Thursday, 13 Sept. 2007

We're planning Hunter's 5-month birthday party tomorrow. We are celebrating a birthday for him every month as he is ARE MIRCLE! It will be a humble party with cold stone ice cream cakes and refreshments.

Tues. 4 Sept. 2007

As I told ya'll, Hunter is in the PICU but is stable and doing ok. I just found out that he is in the 8lb club! (and almost 5 months old!) We are experiencing little miracles everyday with this cute guy and although we do experience setbacks, we are slowly crawling our way towards victory!
Hunter is meeting Inch-stones every day and we are so blessed to have him here with us. (we don't go by milestones as its looking just a little too far into the future and we want to cherish every second)

We Are so blessed to have "ARE MIRCLE". I wanted to share this picture with you, I feel it really shows Hunter's attitude towards the Dr's and their predictions (They said he wouldn't make it home from the NICU when he was born, and they said he wouldn't make it out of the operating room last month) Doctors Schmocktors!!

I just had to share these cute pictures with you! He is now a big boy at 6lbs and 3oz! These photo's were taken at Primary where we were exchanging the huge hindenburg feeding tube you see there, to a sleek, svelt, smoother model for his comfort.
I also had to show you what a snappy dresser his momma makes him :)

You Guys are Amazing

You guys are amazing friends and I don't know what I would do without you. You enrich my life. I want to share a story with you that I found, it is just how I feel about all the experiences I am goingthrough now. I think you will appreciate it. It is below.

..................................
I am often asked to describe the experience of raising a child with a disability - to try to help people who have not shared that unique experience to understand it, to imagine how it would feel. It's like this......

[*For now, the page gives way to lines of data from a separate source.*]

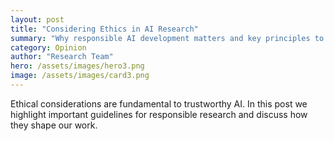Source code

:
 ```yaml
---
layout: post
title: "Considering Ethics in AI Research"
summary: "Why responsible AI development matters and key principles to follow."
category: Opinion
author: "Research Team"
hero: /assets/images/hero3.png
image: /assets/images/card3.png
---
```


Ethical considerations are fundamental to trustworthy AI. In this post we highlight important guidelines for responsible research and discuss how they shape our work.
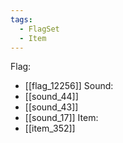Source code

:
 ```yaml
---
tags:
  - FlagSet
  - Item
---
```

Flag:
- [[flag_12256]]
Sound:
- [[sound_44]]
- [[sound_43]]
- [[sound_17]]
Item:
- [[item_352]]

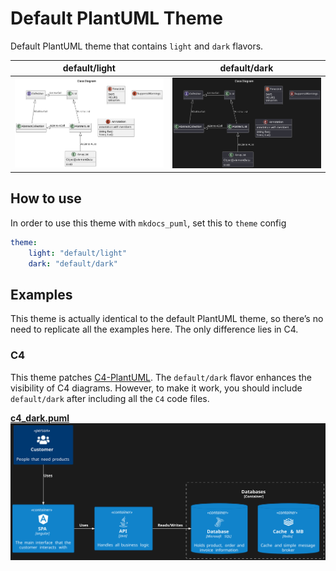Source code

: # Default PlantUML Theme

Default PlantUML theme that contains `light` and `dark` flavors.

|          **default/light**                   |            **default/dark**             |
|:--------------------------------------------:|:---------------------------------------:|
| ![class_light](examples/class_light.svg)     | ![class_dark](examples/class_dark.svg)  |

## How to use

In order to use this theme with `mkdocs_puml`, set this to `theme` config

```yml
theme:
    light: "default/light"
    dark: "default/dark"
```

## Examples

This theme is actually identical to the default PlantUML theme, so there’s no need to replicate all the examples here. The only difference lies in C4.

### C4

This theme patches [C4-PlantUML](https://github.com/plantuml-stdlib/C4-PlantUML).
The `default/dark` flavor enhances the visibility of C4 diagrams. However, to make it
work, you should include `default/dark` after including all the `C4` code files.

[**c4_dark.puml**](examples/c4_dark.puml)
![c4_dark](examples/c4_dark.svg)
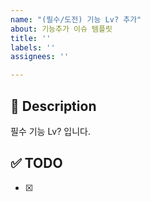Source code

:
 ```yaml
---
name: "(필수/도전) 기능 Lv? 추가"
about: 기능추가 이슈 템플릿
title: ''
labels: ''
assignees: ''

---
```


## 🚀 Description

필수 기능 Lv? 입니다.

## ✅ TODO

- [x]
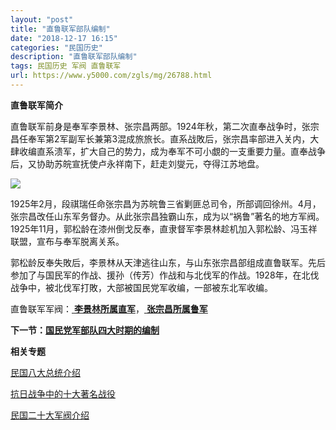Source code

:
 ```yaml
---
layout: "post"
title: "直鲁联军部队编制"
date: "2018-12-17 16:15"
categories: "民国历史"
description: "直鲁联军部队编制"
tags: 民国历史 军阀 直鲁联军
url: https://www.y5000.com/zgls/mg/26788.html
---
```






**直鲁联军简介**

直鲁联军前身是奉军李景林、张宗昌两部。1924年秋，第二次直奉战争时，张宗昌任奉军第2军副军长兼第3混成旅旅长。直系战敗后，张宗昌率部进入关内，大肆收编直系溃军，扩大自己的势力，成为奉军不可小覷的一支重要力量。直奉战争后，又协助苏皖宣抚使卢永祥南下，赶走刘燮元，夺得江苏地盘。

![](https://img.y5000.com/uploads/allimg/171219/8-1G219110600139.jpg)

1925年2月，段祺瑞任命张宗昌为苏皖鲁三省剿匪总司令，所部调回徐州。4月，张宗昌改任山东军务督办。从此张宗昌独霸山东，成为以“祸鲁”著名的地方军阀。1925年11月，郭松龄在漆州倒戈反奉，直隶督军李景林趁机加入郭松龄、冯玉祥联盟，宣布与奉军脱离关系。

郭松龄反奉失敗后，李景林从天津逃往山东，与山东张宗昌部组成直鲁联军。先后参加了与国民军的作战、援孙（传芳）作战和与北伐军的作战。1928年，在北伐战争中，被北伐军打敗，大部被国民党军收编，一部被东北军收编。

直鲁联军军阀：[ **李景林所属直军**](https://www.y5000.com/zgls/mg/26790.html)，[
**张宗昌所属鲁军**](https://www.y5000.com/zgls/mg/26791.html)

**下一节：[国民党军部队四大时期的编制](https://www.y5000.com/zgls/mg/26793.html)**

**相关专题**

[民国八大总统介绍](https://www.y5000.com/zgls/mrzj/26536.html)

[ 抗日战争中的十大著名战役](https://www.y5000.com/zgls/mg/26671.html)

[民国二十大军阀介绍](https://www.y5000.com/zgls/mrzj/26565.html)
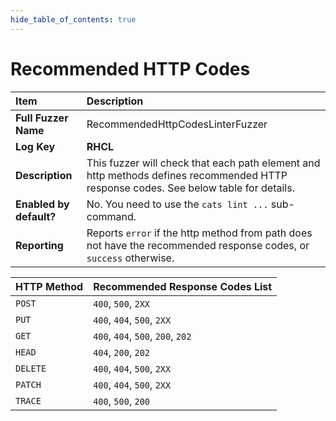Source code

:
 ```yaml
--- 
hide_table_of_contents: true
---
```


# Recommended HTTP Codes

| Item                                                                | Description                                                                                                                          |
|:--------------------------------------------------------------------|:-------------------------------------------------------------------------------------------------------------------------------------|
| **Full Fuzzer Name**                                                | RecommendedHttpCodesLinterFuzzer                                                                                                     |
| **Log Key**                                                         | **RHCL**                                                                                                                             |
| **Description**                                                     | This fuzzer will check that each path element and http methods defines recommended HTTP response codes. See below table for details. |
| **Enabled by default?**                                             | No. You need to use the `cats lint ...` sub-command.                                                                                 |                                                                                                                                                                                                                                                                                                                                                                                                                                     |
| **Reporting**                                                       | Reports `error` if the http method from path does not have the recommended response codes, or `success` otherwise.                   | 


| HTTP Method | Recommended Response Codes List   |
|:------------|:----------------------------------|
| `POST`      | `400`, `500`, `2XX`               | 
| `PUT`       | `400`, `404`, `500`, `2XX`        | 
| `GET`       | `400`, `404`, `500`, `200`, `202` |
| `HEAD`      | `404`, `200`, `202`               |
| `DELETE`    | `400`, `404`, `500`, `2XX`        |
| `PATCH`     | `400`, `404`, `500`, `2XX`        |
| `TRACE`     | `400`, `500`, `200`               |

When you're going to have a baby, it's like planning a fabulous vacation trip - to Italy. You buy a bunch of guide books and make your wonderful plans. The Coliseum. The Michelangelo David. The gondolas in Venice. You may learn some handy phrases in Italian. It's all very exciting.

After months of eager anticipation, the day finally arrives. You pack your bags and off you go. Several hours later, the plane lands. The stewardess comes in and says, "Welcome to Holland."

"Holland?!?" you say. "What do you mean Holland?? I signed up for Italy! I'm supposed to be in Italy. All my life I've dreamed of going to Italy."
But there's been a change in the flight plan. They've landed in Holland and there you must stay.

The important thing is that they haven't taken you to a horrible, disgusting, filthy place, full of pestilence, famine and disease. It's just a different place.
So you must go out and buy new guide books. And you must learn a whole new language. And you will meet a whole new group of people you would never have met.

It's just a different place. It's slower-paced than Italy, less flashy than Italy. But after you've been there for a while and you catch your breath, you look around.... and you begin to notice that Holland haswindmills....and Holland has tulips. Holland even has Rembrandts.

But everyone you know is busy coming and going from Italy... and they're all bragging about what a wonderful time they had there. And for the rest of your life, you will say "Yes, that's where I was supposed to go. That's what I had planned."

And the pain of that will never, ever, ever, ever go away... because the loss of that dream is a very very significant loss.

But... if you spend your life mourning the fact that you didn't get to Italy, you may never be free to enjoy the very special, the very lovely things ... about Holland.